▶ _Data provided_:
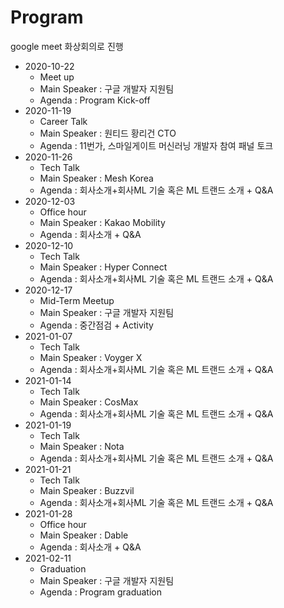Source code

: # Program

google meet 화상회의로 진행  


- 2020-10-22
    - Meet up
    - Main Speaker : 구글 개발자 지원팀
    - Agenda : Program Kick-off
- 2020-11-19
    - Career Talk
    - Main Speaker : 원티드 황리건 CTO
    - Agenda : 11번가, 스마일게이트 머신러닝 개발자 참여 패널 토크
- 2020-11-26
    - Tech Talk
    - Main Speaker : Mesh Korea
    - Agenda : 회사소개+회사ML 기술 혹은 ML 트랜드 소개 + Q&A
- 2020-12-03
    - Office hour
    - Main Speaker : Kakao Mobility
    - Agenda : 회사소개 + Q&A
- 2020-12-10
    - Tech Talk
    - Main Speaker : Hyper Connect
    - Agenda : 회사소개+회사ML 기술 혹은 ML 트랜드 소개 + Q&A
- 2020-12-17
    - Mid-Term Meetup
    - Main Speaker : 구글 개발자 지원팀
    - Agenda : 중간점검 + Activity
- 2021-01-07
    - Tech Talk
    - Main Speaker : Voyger X
    - Agenda : 회사소개+회사ML 기술 혹은 ML 트랜드 소개 + Q&A
- 2021-01-14
    - Tech Talk
    - Main Speaker : CosMax
    - Agenda : 회사소개+회사ML 기술 혹은 ML 트랜드 소개 + Q&A
- 2021-01-19
    - Tech Talk
    - Main Speaker : Nota
    - Agenda : 회사소개+회사ML 기술 혹은 ML 트랜드 소개 + Q&A
- 2021-01-21
    - Tech Talk
    - Main Speaker : Buzzvil
    - Agenda : 회사소개+회사ML 기술 혹은 ML 트랜드 소개 + Q&A
- 2021-01-28
    - Office hour
    - Main Speaker : Dable
    - Agenda : 회사소개 + Q&A
- 2021-02-11
    - Graduation
    - Main Speaker : 구글 개발자 지원팀
    - Agenda : Program graduation

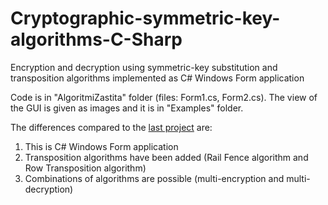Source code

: # Cryptographic-symmetric-key-algorithms-C-Sharp
Encryption and decryption using symmetric-key substitution and transposition algorithms implemented as C# Windows Form application

Code is in "AlgoritmiZastita" folder (files: Form1.cs, Form2.cs).
The view of the GUI is given as images and it is in "Examples" folder.

The differences compared to the [last project](https://github.com/LukaSimovic/Cryptographic-symmetric-key-algorithms) are:

1. This is C# Windows Form application
2. Transposition algorithms have been added (Rail Fence algorithm and Row Transposition algorithm)
3. Combinations of algorithms are possible (multi-encryption and multi-decryption)
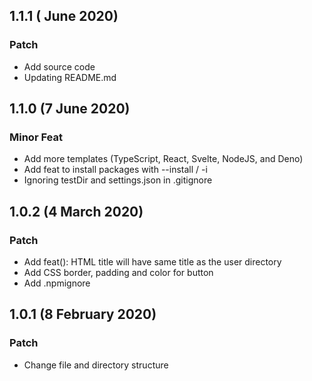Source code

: ## 1.1.1 ( June 2020)
### Patch
* Add source code
* Updating README.md

## 1.1.0 (7 June 2020)
### Minor Feat
* Add more templates (TypeScript, React, Svelte, NodeJS, and Deno)
* Add feat to install packages with --install / -i
* Ignoring testDir and settings.json in .gitignore

## 1.0.2 (4 March 2020)
### Patch
* Add feat(): HTML title will have same title as the user directory
* Add CSS border, padding and color for button
* Add .npmignore

## 1.0.1 (8 February 2020)
### Patch
* Change file and directory structure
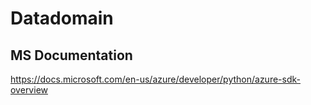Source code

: # Datadomain

## MS Documentation

https://docs.microsoft.com/en-us/azure/developer/python/azure-sdk-overview

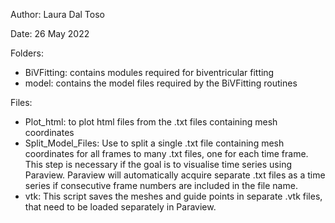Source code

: Author: Laura Dal Toso

Date: 26 May 2022

Folders:

- BiVFitting: contains modules required for biventricular fitting
- model: contains the model files required by the BiVFitting routines

Files:

- Plot_html: to plot html files from the .txt files containing mesh coordinates
- Split_Model_Files: Use to split a single .txt file containing mesh coordinates for all frames to many .txt files, one for each time frame. This step is necessary if the goal is to visualise time series using Paraview. Paraview will automatically acquire separate .txt files as a time series if consecutive frame numbers are included in the file name.
- vtk: This script saves the meshes and guide points in separate .vtk files, that need to be loaded separately in Paraview.
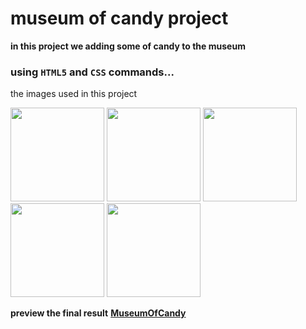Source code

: # museum of candy project 

**in this project we adding some of candy to the museum**
### using `HTML5` and `CSS` commands...

the images used in this project 

<img src = "https://user-images.githubusercontent.com/85587699/133265484-131d6a93-2da3-4387-b85f-b3eeaed546b9.png" width="150" height="150">   <img src = "https://user-images.githubusercontent.com/85587699/133265653-7f548c4a-b578-4976-b729-004856b28c3a.png" width="150" height="150">   <img src = "https://user-images.githubusercontent.com/85587699/133266071-e7b2c86c-242f-4452-935b-b2eb43a096f2.png" width="150" height="150">  <img src = "https://user-images.githubusercontent.com/85587699/133266172-08e31a9e-f14d-4f2b-8137-8246a7630fd5.png" width="150" height="150">   <img src = "https://user-images.githubusercontent.com/85587699/133266284-de485eeb-b743-4080-8c23-12328815c504.png" width="150" height="150">


**preview the final result** **[MuseumOfCandy](https://zpbvuqja5jhke12e3osskg-on.drv.tw/Price/)**
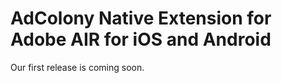 AdColony Native Extension for Adobe AIR for iOS and Android
=====================

Our first release is coming soon.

▶ _What the task requires_: The required output is every line above from the one with "Date: 26 May 2022" down to the one with "- Plot_html: to", restated word for word, ends included.

▶ _Answer space_:
Date: 26 May 2022

Folders:

- BiVFitting: contains modules required for biventricular fitting
- model: contains the model files required by the BiVFitting routines

Files:

- Plot_html: to plot html files from the .txt files containing mesh coordinates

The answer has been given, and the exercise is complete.